The new Texas voter ID law had one effect with which neither side can quibble. It got Fort Worth in the national news for something besides our weather or being forever and famously known as the place where former Baptist Sunday school teacher Willie Nelson lit up his first joint. Before the Nov. 5election, Fort Worth was ground zero for Voter ID law news. Gubernatorial candidate Wendy Davis’ signing of an affidavit when she voted early and former Speaker of the U.S. House Jim Wright’s problems in getting a state-issued personal identification card both made national news. But what hasn’t been covered nationally or even locally is how the law’s implementation, at least in Tarrant County, wasn’t quite ready for prime time.

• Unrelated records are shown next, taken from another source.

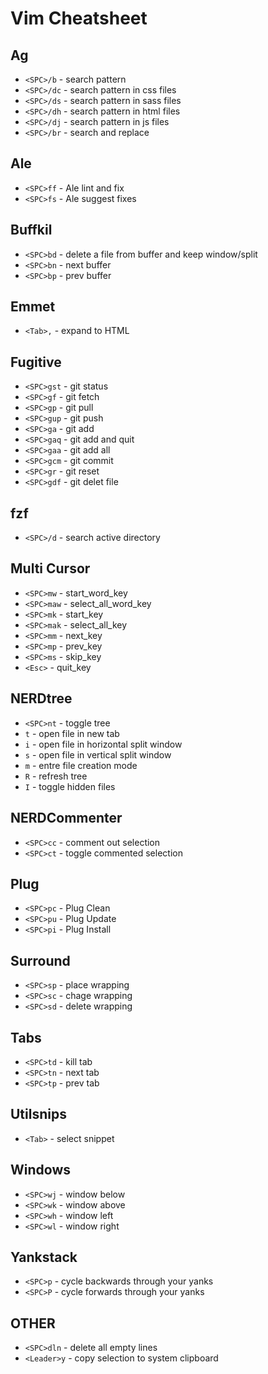 # Vim Cheatsheet

## Ag
* `<SPC>/b` - search pattern
* `<SPC>/dc` - search pattern in css files
* `<SPC>/ds` - search pattern in sass files
* `<SPC>/dh` - search pattern in html files
* `<SPC>/dj` - search pattern in js files
* `<SPC>/br` - search and replace

## Ale
* `<SPC>ff` - Ale lint and fix
* `<SPC>fs` - Ale suggest fixes

## Buffkil
* `<SPC>bd` - delete a file from buffer and keep window/split
* `<SPC>bn` - next buffer
* `<SPC>bp` - prev buffer

## Emmet
* `<Tab>,` - expand to HTML

## Fugitive
* `<SPC>gst` - git status
* `<SPC>gf` - git fetch
* `<SPC>gp` - git pull
* `<SPC>gup` - git push
* `<SPC>ga` - git add
* `<SPC>gaq` - git add and quit
* `<SPC>gaa` - git add all
* `<SPC>gcm` - git commit
* `<SPC>gr` - git reset
* `<SPC>gdf` - git delet file

## fzf
* `<SPC>/d` - search active directory

## Multi Cursor
* `<SPC>mw` - start_word_key
* `<SPC>maw` - select_all_word_key
* `<SPC>mk` - start_key
* `<SPC>mak` - select_all_key
* `<SPC>mm` - next_key
* `<SPC>mp` - prev_key
* `<SPC>ms` - skip_key
* `<Esc>` - quit_key

## NERDtree
* `<SPC>nt` - toggle tree
* `t` - open file in new tab
* `i` - open file in horizontal split window
* `s` - open file in vertical split window
* `m` - entre file creation mode
* `R` - refresh tree
* `I` - toggle hidden files

## NERDCommenter
* `<SPC>cc` - comment out selection
* `<SPC>ct` - toggle commented selection

## Plug
* `<SPC>pc` - Plug Clean
* `<SPC>pu` - Plug Update
* `<SPC>pi` - Plug Install

## Surround
* `<SPC>sp` - place wrapping
* `<SPC>sc` - chage wrapping
* `<SPC>sd` - delete wrapping

## Tabs
* `<SPC>td` - kill tab
* `<SPC>tn` - next tab
* `<SPC>tp` - prev tab

## Utilsnips
* `<Tab>` - select snippet

## Windows
* `<SPC>wj` - window below
* `<SPC>wk` - window above
* `<SPC>wh` - window left
* `<SPC>wl` - window right

## Yankstack
* `<SPC>p` - cycle backwards through your yanks
* `<SPC>P` - cycle forwards through your yanks

## OTHER
* `<SPC>dln` - delete all empty lines
* `<Leader>y` - copy selection to system clipboard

One election judge in a precinct near downtown tried to school me on the ins and outs of the law while he ate a fried chicken take-out lunch. He told me that if a voter showed up with an ID bearing a name that was “substantially similar” to what appeared on the voting rolls but that the addresses were the same on both the ID and the registration card, the judge could decide whether to have the voter initial the affidavit. Wrong!
The next day, Tarrant County Elections Administrator Steve Raborn confirmed that the judge was in error, and he didn’t seem very surprised about it. The similar addresses have nothing to do with whether the affidavit is required. And it is not up to the judge to decide. If the names are similar but not identical, the voter still must initial to affirm his or her identity.